Do-or-die for health care: Religious groups weigh in

The Affordable Care Act was signed into law on March 23, 2010. Health care reform approached a make-or-break moment as President Barack Obama and congressional Democrats pushed to pass the bill that Republicans had vowed to oppose. The urgency further galvanized religious bodies and lobbies that had dedicated themselves to seeing health care reform pass — or fail.

While different religious groups had a variety of reasons for supporting or opposing the reform bill, the principal dividing line was a dispute over whether the Senate bill, which was the version the House must adopt or reject, bars taxpayer funding of abortion.

The United States Conference of Catholic Bishops, which supports affordable, universal health care for everyone, including all immigrants, led the charge against the Senate bill. The bishops preferred the House version, which they said contains sufficient safeguards against federal dollars going to fund abortions.

Other groups on the more conservative side of the religious spectrum opposed the bill no matter what its various provisions, with some believing such a reform would represent an unholy intrusion of the state into areas of health care, economics and personal freedom.

But there is also a wide range of religious leaders and groups who invested months of work into lobbying for universal health care coverage — a goal of many religious groups for decades, and they ramped up their efforts ahead of the anticipated vote. They argue it is a moral imperative to extend more affordable health coverage to more people, and the biblical language that was employed by Obama and these faith leaders reinforces the idea of health care reform as fulfilling a biblical injunction.

Whatever their point of view, religious groups became involved in the contentious health care reform debate to an unprecedented degree.

This edition of ReligionLink provides a guide to the major players and religious voices in the debate and resources for covering it.

Why it matters

According to U.S. Census Bureau data, the number of uninsured increased to 46.3 million in 2008, from 45.7 million in 2007. Religious leaders see a number of moral principles involved in health care. Those who support reform say affordable access to care is a moral imperative. Religious opponents of reform fear that it will enlarge access to abortion and that it could restrict care for the most vulnerable. Since the goal of health insurance reform is to improve access to care and give it to those who don’t now have it, whatever happens will affect virtually every American.


National sources


  • Leonard J. Nelson III

    Leonard J. Nelson III is a professor at the Cumberland School of Law of Samford University and an affiliated scholar with the Lister Hill Center for Health Policy at the University of Alabama at Birmingham School of Public Health. He is a specialist in health care law and author of the 2009 book Diagnosis Critical: The Urgent Threats Confronting Catholic Healthcare.

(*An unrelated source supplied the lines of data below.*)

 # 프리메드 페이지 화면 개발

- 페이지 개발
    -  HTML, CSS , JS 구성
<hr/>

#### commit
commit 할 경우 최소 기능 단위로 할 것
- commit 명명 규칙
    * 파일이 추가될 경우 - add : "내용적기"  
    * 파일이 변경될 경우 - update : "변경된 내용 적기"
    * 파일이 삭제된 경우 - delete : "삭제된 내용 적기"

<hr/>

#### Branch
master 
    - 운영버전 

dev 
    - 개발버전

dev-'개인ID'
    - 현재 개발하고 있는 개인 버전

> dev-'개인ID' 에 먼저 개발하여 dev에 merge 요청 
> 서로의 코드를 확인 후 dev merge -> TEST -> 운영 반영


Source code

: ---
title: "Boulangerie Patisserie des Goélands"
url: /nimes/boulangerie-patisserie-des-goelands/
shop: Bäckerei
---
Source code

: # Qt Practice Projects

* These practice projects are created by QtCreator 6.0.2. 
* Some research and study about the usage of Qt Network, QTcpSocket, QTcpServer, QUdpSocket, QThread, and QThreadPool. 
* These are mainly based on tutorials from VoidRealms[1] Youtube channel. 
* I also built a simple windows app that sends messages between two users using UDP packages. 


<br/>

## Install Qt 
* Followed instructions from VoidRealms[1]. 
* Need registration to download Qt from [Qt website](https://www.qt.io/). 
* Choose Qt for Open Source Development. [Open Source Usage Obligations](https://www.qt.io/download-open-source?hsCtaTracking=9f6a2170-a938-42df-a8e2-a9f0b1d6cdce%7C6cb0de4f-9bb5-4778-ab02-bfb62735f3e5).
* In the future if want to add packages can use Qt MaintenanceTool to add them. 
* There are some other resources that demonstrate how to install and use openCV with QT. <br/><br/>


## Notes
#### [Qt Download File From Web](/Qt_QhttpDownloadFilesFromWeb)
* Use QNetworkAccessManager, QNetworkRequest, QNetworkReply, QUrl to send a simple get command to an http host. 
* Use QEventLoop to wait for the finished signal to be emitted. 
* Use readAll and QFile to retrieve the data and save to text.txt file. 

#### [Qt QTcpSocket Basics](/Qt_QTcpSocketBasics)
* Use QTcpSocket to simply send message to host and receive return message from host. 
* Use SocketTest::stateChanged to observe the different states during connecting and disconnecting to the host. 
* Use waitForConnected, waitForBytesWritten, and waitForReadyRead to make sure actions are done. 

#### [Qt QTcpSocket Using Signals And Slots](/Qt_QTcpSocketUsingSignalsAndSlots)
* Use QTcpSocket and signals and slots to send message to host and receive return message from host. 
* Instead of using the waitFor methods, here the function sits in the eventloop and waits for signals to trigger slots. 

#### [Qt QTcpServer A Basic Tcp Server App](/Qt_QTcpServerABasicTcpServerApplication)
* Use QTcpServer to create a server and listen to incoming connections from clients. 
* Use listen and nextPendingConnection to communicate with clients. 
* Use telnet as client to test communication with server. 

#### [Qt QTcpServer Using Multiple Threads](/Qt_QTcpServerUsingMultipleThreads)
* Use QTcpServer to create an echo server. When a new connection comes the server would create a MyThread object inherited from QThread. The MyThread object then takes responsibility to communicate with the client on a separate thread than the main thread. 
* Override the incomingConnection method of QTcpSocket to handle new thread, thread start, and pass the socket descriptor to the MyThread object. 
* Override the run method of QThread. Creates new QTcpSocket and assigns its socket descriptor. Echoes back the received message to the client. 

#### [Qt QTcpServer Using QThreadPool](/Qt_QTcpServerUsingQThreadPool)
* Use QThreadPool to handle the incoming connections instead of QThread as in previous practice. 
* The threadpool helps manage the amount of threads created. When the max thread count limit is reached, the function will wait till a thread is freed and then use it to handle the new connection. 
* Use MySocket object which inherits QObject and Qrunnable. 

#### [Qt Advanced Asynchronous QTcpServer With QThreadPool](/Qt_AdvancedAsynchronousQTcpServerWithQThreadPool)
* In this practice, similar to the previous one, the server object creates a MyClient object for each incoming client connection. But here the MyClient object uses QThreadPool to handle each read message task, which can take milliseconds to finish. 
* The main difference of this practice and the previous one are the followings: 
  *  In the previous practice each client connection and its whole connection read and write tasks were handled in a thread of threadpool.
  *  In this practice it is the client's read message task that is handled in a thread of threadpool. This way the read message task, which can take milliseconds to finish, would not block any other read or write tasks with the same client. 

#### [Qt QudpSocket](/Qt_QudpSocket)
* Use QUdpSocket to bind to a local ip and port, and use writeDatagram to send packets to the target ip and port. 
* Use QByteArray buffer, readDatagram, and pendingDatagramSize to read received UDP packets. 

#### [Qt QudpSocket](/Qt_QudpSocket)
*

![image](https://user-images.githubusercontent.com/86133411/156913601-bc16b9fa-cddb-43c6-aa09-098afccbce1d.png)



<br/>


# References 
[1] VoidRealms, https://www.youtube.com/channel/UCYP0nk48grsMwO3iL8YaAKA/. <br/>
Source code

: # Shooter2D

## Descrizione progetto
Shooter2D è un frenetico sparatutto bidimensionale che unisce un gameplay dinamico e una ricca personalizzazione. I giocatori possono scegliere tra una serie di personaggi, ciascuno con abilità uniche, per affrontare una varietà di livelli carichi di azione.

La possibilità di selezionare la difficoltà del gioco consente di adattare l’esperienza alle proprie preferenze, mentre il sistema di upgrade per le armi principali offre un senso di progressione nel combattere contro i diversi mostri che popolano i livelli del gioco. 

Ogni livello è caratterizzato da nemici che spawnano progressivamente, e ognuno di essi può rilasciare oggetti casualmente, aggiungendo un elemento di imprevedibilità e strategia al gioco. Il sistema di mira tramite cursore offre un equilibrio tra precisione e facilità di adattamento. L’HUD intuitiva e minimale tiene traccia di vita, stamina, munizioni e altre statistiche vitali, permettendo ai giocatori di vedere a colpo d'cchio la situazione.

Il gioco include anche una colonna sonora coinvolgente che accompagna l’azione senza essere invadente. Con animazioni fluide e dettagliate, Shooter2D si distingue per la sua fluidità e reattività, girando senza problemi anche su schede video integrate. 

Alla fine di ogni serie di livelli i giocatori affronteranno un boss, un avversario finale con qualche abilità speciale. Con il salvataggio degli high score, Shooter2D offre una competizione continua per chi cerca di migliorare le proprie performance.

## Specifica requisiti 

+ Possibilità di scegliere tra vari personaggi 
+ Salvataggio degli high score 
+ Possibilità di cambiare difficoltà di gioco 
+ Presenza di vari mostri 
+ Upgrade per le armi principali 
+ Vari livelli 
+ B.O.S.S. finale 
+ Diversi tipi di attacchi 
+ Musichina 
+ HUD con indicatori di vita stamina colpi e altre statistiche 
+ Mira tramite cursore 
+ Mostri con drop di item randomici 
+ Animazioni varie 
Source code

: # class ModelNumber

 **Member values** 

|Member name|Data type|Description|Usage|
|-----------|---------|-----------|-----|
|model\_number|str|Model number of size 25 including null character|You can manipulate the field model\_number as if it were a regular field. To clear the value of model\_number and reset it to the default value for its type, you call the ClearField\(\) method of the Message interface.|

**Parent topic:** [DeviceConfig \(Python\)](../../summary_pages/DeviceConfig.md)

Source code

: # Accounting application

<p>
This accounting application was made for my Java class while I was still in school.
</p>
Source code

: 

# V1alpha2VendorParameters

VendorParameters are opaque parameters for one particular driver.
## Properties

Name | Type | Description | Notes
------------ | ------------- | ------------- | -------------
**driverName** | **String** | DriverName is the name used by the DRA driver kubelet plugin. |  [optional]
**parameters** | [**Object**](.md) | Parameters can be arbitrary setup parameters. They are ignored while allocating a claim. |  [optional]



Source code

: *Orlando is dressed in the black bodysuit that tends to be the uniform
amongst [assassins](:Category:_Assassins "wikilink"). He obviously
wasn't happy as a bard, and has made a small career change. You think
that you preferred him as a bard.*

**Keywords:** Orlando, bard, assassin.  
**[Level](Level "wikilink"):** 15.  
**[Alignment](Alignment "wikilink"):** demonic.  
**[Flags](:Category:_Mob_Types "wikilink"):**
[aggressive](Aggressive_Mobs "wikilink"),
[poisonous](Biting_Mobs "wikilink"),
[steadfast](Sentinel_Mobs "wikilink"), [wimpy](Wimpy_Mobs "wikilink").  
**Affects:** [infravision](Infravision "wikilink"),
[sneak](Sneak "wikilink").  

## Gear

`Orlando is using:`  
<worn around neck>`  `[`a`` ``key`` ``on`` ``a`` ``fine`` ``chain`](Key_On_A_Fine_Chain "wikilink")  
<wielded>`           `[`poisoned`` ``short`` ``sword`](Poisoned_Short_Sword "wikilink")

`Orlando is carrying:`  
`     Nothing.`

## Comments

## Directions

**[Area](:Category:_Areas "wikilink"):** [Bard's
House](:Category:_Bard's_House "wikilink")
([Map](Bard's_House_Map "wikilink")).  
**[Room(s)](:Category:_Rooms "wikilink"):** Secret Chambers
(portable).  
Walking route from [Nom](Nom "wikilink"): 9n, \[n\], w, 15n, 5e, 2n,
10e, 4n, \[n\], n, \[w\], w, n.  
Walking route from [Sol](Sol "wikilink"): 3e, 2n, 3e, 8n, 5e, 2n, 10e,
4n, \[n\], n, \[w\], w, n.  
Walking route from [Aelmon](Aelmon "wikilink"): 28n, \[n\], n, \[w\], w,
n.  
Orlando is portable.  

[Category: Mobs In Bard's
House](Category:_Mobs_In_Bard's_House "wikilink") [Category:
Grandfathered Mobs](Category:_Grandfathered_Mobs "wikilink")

He says Catholic bishops face a dilemma: They support greater access to health care as a matter of social justice, but increased access to health care will bring with it increased demand for a full range of reproductive health services.

  • James R. Thobaben

    James R. Thobaben, a professor of church in society at Asbury Theological Seminary in Wilmore, Ky., is author of a new volume, Health-Care Ethics: A Comprehensive Christian Resource. The work focuses on evangelical Christian views on health care policy.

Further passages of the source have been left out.